We have legacy payroll records that are stored in excel files, which have a bunch of transformations applied to accomodate it to our data model. These records are no longer modified, as we have an API connector feeding into a datalake, which we use for the payroll information, but we still require the legacy reports to be connected to our datasets (to display historical data).
As the legacy records contain over 1000 files over a period of 3 years, it is not feasible to refresh them along with other dataflows. What's the best way to store this data, to minimise/completely remove refresh time
Solved! Go to Solution.
Hi @13havya
There are a few approaches you can consider for storing static datasets like your legacy payroll records in Microsoft Fabric:
1. Use a Lakehouse:
• Import the Excel files into a Lakehouse as delta tables.
• This allows you to store the data in an optimized format without needing frequent refreshes.
• You can then reference this data in your dataflows or directly in reports.
2. Create a static dataflow:
• Import the Excel files into a dedicated dataflow for static data.
• Set the refresh schedule to manual or very infrequent (e.g., monthly) to minimize refresh time.
• Use the “Enter Data” option to manually input small static datasets directly in the dataflow.
3. Use parameters in dataflows:
• Create parameters to control which data gets refreshed.
• Set up logic to skip refreshing the static historical data during regular refreshes.
4. Leverage incremental refresh:
• If your data has date columns, use incremental refresh to only update new data.
• Configure the refresh policy to exclude the date range of your static historical data.
Please accept this solution and give kudos if this is helpful
Thanks
Hi @13havya,
May I ask if you have resolved this issue? If so, please mark the helpful reply and accept it as the solution. This will be helpful for other community members who have similar problems to solve it faster.
Thank you.
Hi @13havya,
Could you please confirm if your query have been resolved by the solution provided by @nilendraFabric? If so, please mark it as the solution. This will be helpful for other community members who have similar problems to solve it faster.
Thank you.
Hi @13havya
There are a few approaches you can consider for storing static datasets like your legacy payroll records in Microsoft Fabric:
1. Use a Lakehouse:
• Import the Excel files into a Lakehouse as delta tables.

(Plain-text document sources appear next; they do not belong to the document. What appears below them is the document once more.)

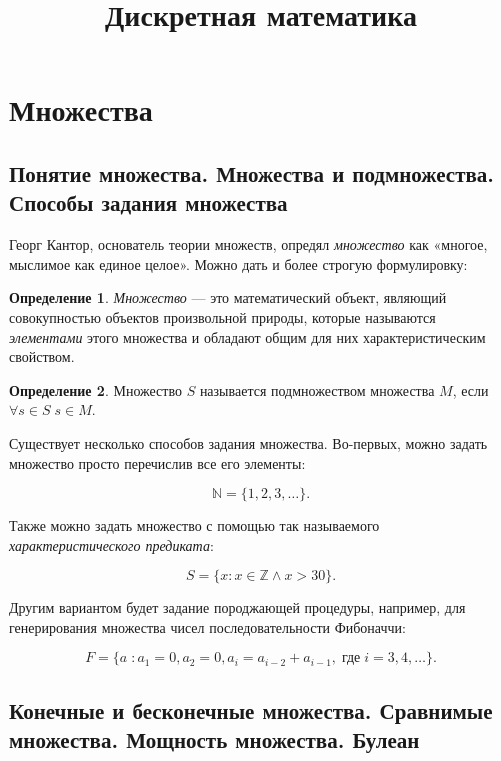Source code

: \documentclass{article}
\theoremstyle{plain}
\theoremstyle{definition}
\newtheorem{definition}{Определение}[subsection]
\begin{document}
\sloppy

\title{Дискретная математика}
\date{\vspace{-5ex}}
\maketitle

\section{Множества}

\subsection{Понятие множества. Множества и подмножества. Способы задания множества}

Георг Кантор, основатель теории множеств, опредял \textit{множество} как «многое, мыслимое как единое целое». Можно дать и более строгую формулировку:

\begin{definition}
	\textit{Множество} — это математический объект, являющий совокупностью объектов произвольной природы, которые называются \textit{элементами} этого множества и обладают общим для них характеристическим свойством.
\end{definition}

\begin{definition}
	Множество \(S\) называется подмножеством множества \(M\), если \(\forall s \in S\; s \in M\).
\end{definition}

Существует несколько способов задания множества. Во-первых, можно задать множество просто перечислив все его элементы:

\[
	\mathbb{N} = \{1, 2, 3, \ldots\}.
\]

Также можно задать множество с помощью так называемого \textit{характеристического предиката}:

\[
	S = \{x \colon x \in \mathbb{Z} \land x > 30\}.
\]

Другим вариантом будет задание породжающей процедуры, например, для генерирования множества чисел последовательности Фибоначчи:

\[
	F = \{a \;\colon a_1 = 0, a_2 = 0, a_i = a_{i - 2} + a_{i - 1}, \;\text{где}\; i = 3, 4, \ldots\}.
\]

\subsection{Конечные и бесконечные множества. Сравнимые множества. Мощность множества. Булеан}
\end{document}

• This allows you to store the data in an optimized format without needing frequent refreshes.
• You can then reference this data in your dataflows or directly in reports.
2. Create a static dataflow:
• Import the Excel files into a dedicated dataflow for static data.
• Set the refresh schedule to manual or very infrequent (e.g., monthly) to minimize refresh time.
• Use the “Enter Data” option to manually input small static datasets directly in the dataflow.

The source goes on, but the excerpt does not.